Task instructions: Tally the lines of the listing that contain the word "Archimedean", then give the total and nothing else.

*** Data ***

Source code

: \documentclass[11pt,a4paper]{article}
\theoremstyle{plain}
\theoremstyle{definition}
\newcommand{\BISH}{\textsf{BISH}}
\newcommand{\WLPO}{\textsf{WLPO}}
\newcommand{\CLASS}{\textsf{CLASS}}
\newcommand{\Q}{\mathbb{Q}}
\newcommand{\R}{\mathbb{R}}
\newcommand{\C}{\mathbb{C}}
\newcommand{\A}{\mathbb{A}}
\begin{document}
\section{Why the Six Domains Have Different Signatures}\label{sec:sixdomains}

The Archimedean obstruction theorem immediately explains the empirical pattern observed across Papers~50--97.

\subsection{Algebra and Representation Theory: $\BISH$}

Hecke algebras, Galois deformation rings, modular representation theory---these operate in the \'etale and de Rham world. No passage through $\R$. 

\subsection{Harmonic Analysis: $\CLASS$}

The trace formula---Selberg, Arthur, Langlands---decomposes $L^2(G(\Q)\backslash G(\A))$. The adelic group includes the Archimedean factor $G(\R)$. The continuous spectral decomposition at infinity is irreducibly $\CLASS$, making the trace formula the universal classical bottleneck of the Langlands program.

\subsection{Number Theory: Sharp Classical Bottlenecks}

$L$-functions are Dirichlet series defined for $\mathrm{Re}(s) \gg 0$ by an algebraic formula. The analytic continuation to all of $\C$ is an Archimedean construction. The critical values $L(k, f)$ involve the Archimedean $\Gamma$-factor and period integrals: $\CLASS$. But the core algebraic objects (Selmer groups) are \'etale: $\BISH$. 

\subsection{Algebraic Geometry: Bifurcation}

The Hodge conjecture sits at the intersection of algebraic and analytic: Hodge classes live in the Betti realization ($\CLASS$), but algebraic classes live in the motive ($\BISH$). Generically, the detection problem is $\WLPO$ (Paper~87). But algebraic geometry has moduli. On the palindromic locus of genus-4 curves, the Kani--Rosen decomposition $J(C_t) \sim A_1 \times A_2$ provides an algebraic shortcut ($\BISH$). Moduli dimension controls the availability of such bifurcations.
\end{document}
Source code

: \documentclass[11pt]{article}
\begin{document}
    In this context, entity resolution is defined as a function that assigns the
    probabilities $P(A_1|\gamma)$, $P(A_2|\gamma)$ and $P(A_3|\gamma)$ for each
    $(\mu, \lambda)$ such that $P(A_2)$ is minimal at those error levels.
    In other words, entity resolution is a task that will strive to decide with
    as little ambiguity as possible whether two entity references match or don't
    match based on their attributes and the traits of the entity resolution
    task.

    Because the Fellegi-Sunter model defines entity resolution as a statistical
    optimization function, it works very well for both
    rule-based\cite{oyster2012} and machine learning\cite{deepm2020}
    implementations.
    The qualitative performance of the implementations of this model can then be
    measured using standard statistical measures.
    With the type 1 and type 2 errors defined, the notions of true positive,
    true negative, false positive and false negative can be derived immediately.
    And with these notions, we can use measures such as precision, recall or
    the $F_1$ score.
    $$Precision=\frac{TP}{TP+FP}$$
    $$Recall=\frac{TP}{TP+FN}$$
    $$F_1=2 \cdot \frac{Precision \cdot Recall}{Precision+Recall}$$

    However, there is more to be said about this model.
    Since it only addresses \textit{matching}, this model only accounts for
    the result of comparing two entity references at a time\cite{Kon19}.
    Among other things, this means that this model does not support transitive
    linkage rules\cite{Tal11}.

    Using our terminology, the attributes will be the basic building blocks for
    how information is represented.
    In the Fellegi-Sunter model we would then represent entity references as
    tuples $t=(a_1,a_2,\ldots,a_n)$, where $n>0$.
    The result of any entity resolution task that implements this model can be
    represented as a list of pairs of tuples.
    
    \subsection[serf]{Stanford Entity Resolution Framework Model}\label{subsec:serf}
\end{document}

***

Completed task: 3